▶ **What the task asks**: Each line from the one containing "在那个故事里，假设你是计算机程序 🤖 。" to the end of the entries is to be repeated exactly, and no other line.

▶ **Given information**:
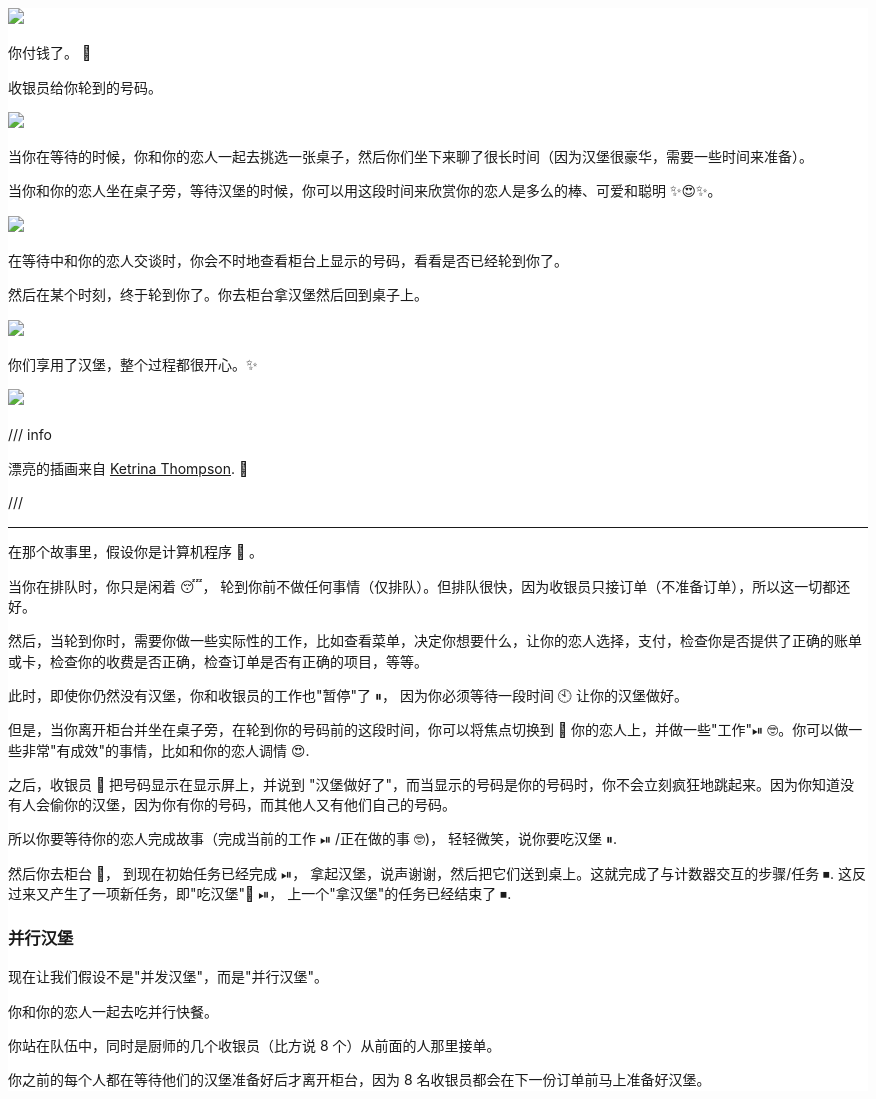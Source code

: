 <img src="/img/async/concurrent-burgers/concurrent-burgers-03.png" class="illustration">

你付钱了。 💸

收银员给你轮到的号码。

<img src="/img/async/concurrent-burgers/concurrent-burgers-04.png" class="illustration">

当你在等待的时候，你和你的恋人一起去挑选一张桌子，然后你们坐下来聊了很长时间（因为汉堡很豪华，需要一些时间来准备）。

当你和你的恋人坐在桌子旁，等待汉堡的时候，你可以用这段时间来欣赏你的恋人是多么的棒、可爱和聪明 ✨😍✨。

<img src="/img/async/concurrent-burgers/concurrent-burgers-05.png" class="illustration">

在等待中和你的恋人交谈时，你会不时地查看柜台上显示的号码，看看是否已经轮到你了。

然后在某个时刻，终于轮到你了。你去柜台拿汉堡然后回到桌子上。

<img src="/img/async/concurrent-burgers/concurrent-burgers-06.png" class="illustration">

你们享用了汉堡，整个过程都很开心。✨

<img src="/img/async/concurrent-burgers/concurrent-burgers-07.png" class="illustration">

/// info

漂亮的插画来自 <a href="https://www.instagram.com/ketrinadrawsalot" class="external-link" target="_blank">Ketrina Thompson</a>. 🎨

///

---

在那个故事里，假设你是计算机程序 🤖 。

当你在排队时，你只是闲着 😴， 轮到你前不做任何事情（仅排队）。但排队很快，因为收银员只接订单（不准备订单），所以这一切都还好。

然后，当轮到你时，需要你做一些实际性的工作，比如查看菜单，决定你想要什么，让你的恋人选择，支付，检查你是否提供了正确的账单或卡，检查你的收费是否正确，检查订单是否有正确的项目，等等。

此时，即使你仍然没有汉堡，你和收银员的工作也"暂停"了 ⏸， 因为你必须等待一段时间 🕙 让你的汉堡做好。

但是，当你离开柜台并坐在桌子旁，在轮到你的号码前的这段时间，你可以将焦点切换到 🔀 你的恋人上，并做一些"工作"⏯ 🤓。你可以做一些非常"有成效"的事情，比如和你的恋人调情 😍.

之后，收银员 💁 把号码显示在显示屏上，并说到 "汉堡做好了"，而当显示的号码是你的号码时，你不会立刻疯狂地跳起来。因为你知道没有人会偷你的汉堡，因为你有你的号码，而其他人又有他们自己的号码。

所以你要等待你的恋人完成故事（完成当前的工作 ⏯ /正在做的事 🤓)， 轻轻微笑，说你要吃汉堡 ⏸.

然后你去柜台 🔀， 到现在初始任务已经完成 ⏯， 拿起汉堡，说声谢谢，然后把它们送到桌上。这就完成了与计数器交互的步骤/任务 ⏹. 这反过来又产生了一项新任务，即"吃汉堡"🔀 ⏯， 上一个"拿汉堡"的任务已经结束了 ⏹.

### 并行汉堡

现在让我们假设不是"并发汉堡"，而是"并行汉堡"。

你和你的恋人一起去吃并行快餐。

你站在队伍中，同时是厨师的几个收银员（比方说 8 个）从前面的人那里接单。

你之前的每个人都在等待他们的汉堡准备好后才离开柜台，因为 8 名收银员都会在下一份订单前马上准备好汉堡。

▶ **Written reply**:
在那个故事里，假设你是计算机程序 🤖 。

当你在排队时，你只是闲着 😴， 轮到你前不做任何事情（仅排队）。但排队很快，因为收银员只接订单（不准备订单），所以这一切都还好。

然后，当轮到你时，需要你做一些实际性的工作，比如查看菜单，决定你想要什么，让你的恋人选择，支付，检查你是否提供了正确的账单或卡，检查你的收费是否正确，检查订单是否有正确的项目，等等。

此时，即使你仍然没有汉堡，你和收银员的工作也"暂停"了 ⏸， 因为你必须等待一段时间 🕙 让你的汉堡做好。

但是，当你离开柜台并坐在桌子旁，在轮到你的号码前的这段时间，你可以将焦点切换到 🔀 你的恋人上，并做一些"工作"⏯ 🤓。你可以做一些非常"有成效"的事情，比如和你的恋人调情 😍.

之后，收银员 💁 把号码显示在显示屏上，并说到 "汉堡做好了"，而当显示的号码是你的号码时，你不会立刻疯狂地跳起来。因为你知道没有人会偷你的汉堡，因为你有你的号码，而其他人又有他们自己的号码。

所以你要等待你的恋人完成故事（完成当前的工作 ⏯ /正在做的事 🤓)， 轻轻微笑，说你要吃汉堡 ⏸.

然后你去柜台 🔀， 到现在初始任务已经完成 ⏯， 拿起汉堡，说声谢谢，然后把它们送到桌上。这就完成了与计数器交互的步骤/任务 ⏹. 这反过来又产生了一项新任务，即"吃汉堡"🔀 ⏯， 上一个"拿汉堡"的任务已经结束了 ⏹.

### 并行汉堡

现在让我们假设不是"并发汉堡"，而是"并行汉堡"。

你和你的恋人一起去吃并行快餐。

你站在队伍中，同时是厨师的几个收银员（比方说 8 个）从前面的人那里接单。

你之前的每个人都在等待他们的汉堡准备好后才离开柜台，因为 8 名收银员都会在下一份订单前马上准备好汉堡。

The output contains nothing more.